● **WORK TASK**:
Across the whole listing, filter for the string "Packungsbeilage" and copy every line that has it.

● **DATA SHOWN**:
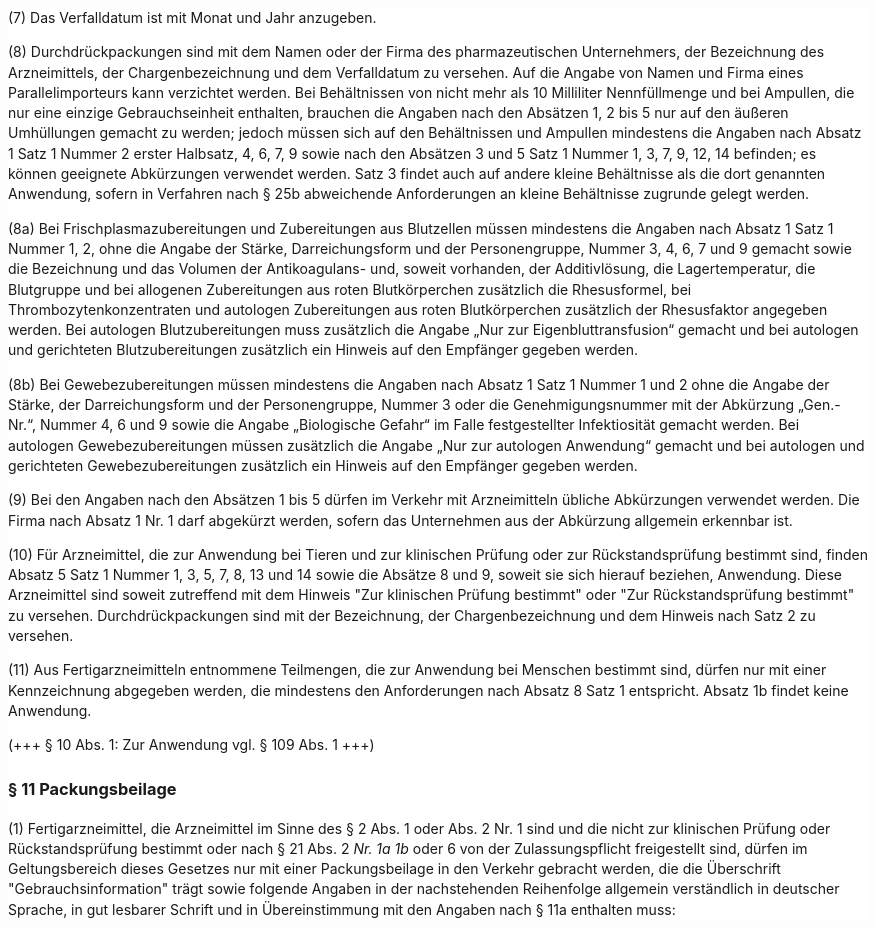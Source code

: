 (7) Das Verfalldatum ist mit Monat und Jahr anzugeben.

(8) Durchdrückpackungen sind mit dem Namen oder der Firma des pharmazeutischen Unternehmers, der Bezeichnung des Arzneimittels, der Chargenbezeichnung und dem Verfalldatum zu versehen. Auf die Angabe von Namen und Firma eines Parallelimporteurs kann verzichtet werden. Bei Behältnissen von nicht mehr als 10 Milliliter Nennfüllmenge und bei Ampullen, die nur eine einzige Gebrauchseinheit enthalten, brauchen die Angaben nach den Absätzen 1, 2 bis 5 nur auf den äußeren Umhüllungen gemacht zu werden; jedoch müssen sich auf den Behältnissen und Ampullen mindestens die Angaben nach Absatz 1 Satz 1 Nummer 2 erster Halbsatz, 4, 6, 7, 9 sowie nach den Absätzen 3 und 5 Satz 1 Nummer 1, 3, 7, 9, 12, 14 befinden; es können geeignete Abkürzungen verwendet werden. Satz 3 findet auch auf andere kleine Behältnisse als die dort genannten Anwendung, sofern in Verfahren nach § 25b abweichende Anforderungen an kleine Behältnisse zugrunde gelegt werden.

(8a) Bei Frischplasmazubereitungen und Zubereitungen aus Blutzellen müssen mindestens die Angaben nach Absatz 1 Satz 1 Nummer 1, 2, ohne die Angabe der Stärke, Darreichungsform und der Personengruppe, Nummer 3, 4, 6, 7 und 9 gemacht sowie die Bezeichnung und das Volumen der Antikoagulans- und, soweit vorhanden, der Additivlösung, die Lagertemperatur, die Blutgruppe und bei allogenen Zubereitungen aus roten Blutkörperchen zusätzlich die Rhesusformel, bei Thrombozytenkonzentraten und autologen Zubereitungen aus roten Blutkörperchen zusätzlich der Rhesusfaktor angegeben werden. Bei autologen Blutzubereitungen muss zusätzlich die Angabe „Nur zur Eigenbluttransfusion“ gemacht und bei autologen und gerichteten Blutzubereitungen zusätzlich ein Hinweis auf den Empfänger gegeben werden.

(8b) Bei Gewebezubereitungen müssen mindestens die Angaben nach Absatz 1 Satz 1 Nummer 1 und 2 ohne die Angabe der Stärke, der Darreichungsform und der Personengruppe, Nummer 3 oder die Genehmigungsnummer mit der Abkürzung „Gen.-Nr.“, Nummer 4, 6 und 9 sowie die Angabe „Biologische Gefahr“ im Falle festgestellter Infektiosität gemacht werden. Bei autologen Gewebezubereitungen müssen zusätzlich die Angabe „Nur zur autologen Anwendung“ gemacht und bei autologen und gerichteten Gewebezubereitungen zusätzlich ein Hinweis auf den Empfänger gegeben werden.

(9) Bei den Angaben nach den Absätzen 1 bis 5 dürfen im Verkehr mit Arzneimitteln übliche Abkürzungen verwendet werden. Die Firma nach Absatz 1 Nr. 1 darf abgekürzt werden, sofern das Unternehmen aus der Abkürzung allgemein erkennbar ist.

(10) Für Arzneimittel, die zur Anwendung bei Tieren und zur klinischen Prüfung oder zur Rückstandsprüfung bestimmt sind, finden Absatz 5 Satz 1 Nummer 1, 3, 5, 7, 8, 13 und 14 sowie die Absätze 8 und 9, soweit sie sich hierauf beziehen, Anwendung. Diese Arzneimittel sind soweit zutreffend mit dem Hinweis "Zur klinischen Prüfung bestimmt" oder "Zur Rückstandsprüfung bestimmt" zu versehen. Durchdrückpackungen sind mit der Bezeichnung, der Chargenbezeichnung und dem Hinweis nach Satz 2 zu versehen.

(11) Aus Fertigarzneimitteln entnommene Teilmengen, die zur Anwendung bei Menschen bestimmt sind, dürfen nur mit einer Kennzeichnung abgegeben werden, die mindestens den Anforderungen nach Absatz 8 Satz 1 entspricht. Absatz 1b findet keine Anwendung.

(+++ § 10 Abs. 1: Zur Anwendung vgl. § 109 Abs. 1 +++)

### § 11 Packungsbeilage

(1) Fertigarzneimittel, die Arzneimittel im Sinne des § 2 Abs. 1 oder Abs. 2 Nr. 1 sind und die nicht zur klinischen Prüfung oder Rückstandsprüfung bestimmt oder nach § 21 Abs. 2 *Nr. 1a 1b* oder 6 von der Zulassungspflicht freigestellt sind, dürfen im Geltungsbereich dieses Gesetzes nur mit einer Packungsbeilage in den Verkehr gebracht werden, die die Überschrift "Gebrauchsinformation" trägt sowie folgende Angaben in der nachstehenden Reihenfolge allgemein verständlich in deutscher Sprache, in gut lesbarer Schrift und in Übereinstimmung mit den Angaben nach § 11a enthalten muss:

● **SOLUTION TO THE PROBLEM**:
### § 11 Packungsbeilage
(1) Fertigarzneimittel, die Arzneimittel im Sinne des § 2 Abs. 1 oder Abs. 2 Nr. 1 sind und die nicht zur klinischen Prüfung oder Rückstandsprüfung bestimmt oder nach § 21 Abs. 2 *Nr. 1a 1b* oder 6 von der Zulassungspflicht freigestellt sind, dürfen im Geltungsbereich dieses Gesetzes nur mit einer Packungsbeilage in den Verkehr gebracht werden, die die Überschrift "Gebrauchsinformation" trägt sowie folgende Angaben in der nachstehenden Reihenfolge allgemein verständlich in deutscher Sprache, in gut lesbarer Schrift und in Übereinstimmung mit den Angaben nach § 11a enthalten muss:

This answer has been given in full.